# Problem details
Work out how many lines below contain "title", then write only that number.

(Stored data Opens)

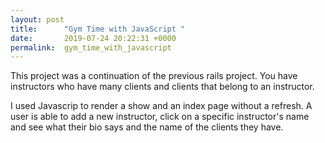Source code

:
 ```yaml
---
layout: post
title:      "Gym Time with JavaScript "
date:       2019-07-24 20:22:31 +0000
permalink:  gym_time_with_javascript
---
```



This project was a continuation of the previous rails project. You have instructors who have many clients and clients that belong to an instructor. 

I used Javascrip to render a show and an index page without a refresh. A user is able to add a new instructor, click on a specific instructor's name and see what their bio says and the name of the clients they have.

(Stored data Closes)
(Stored data Opens)

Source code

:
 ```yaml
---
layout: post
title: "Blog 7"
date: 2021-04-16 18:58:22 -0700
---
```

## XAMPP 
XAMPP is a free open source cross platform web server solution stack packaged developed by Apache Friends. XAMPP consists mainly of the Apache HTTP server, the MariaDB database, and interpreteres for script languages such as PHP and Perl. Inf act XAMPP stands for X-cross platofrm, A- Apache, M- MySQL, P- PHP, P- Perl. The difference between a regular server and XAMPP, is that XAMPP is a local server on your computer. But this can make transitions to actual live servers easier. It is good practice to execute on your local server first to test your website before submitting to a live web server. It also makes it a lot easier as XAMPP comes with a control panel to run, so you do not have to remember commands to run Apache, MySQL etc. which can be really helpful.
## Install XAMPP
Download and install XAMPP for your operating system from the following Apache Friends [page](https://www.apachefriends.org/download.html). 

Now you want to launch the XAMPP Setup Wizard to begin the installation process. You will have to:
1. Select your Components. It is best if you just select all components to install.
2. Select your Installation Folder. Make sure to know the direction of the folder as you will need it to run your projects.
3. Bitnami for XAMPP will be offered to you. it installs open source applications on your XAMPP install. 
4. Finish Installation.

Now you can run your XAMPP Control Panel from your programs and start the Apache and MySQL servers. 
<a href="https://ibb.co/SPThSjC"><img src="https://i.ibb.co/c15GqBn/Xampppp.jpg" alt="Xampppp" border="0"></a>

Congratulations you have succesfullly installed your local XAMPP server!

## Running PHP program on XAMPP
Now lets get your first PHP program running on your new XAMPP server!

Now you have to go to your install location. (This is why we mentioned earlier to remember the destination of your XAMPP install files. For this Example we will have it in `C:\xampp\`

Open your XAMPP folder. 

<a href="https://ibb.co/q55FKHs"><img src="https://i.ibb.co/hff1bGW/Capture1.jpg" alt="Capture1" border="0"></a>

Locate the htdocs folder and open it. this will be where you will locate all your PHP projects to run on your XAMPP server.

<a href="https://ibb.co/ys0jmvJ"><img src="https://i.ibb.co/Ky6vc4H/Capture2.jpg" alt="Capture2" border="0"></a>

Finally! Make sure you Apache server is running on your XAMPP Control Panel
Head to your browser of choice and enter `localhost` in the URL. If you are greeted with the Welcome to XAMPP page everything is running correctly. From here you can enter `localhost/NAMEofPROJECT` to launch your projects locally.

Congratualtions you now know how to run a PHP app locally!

(Stored data Closes)

# Reply to the exercise
2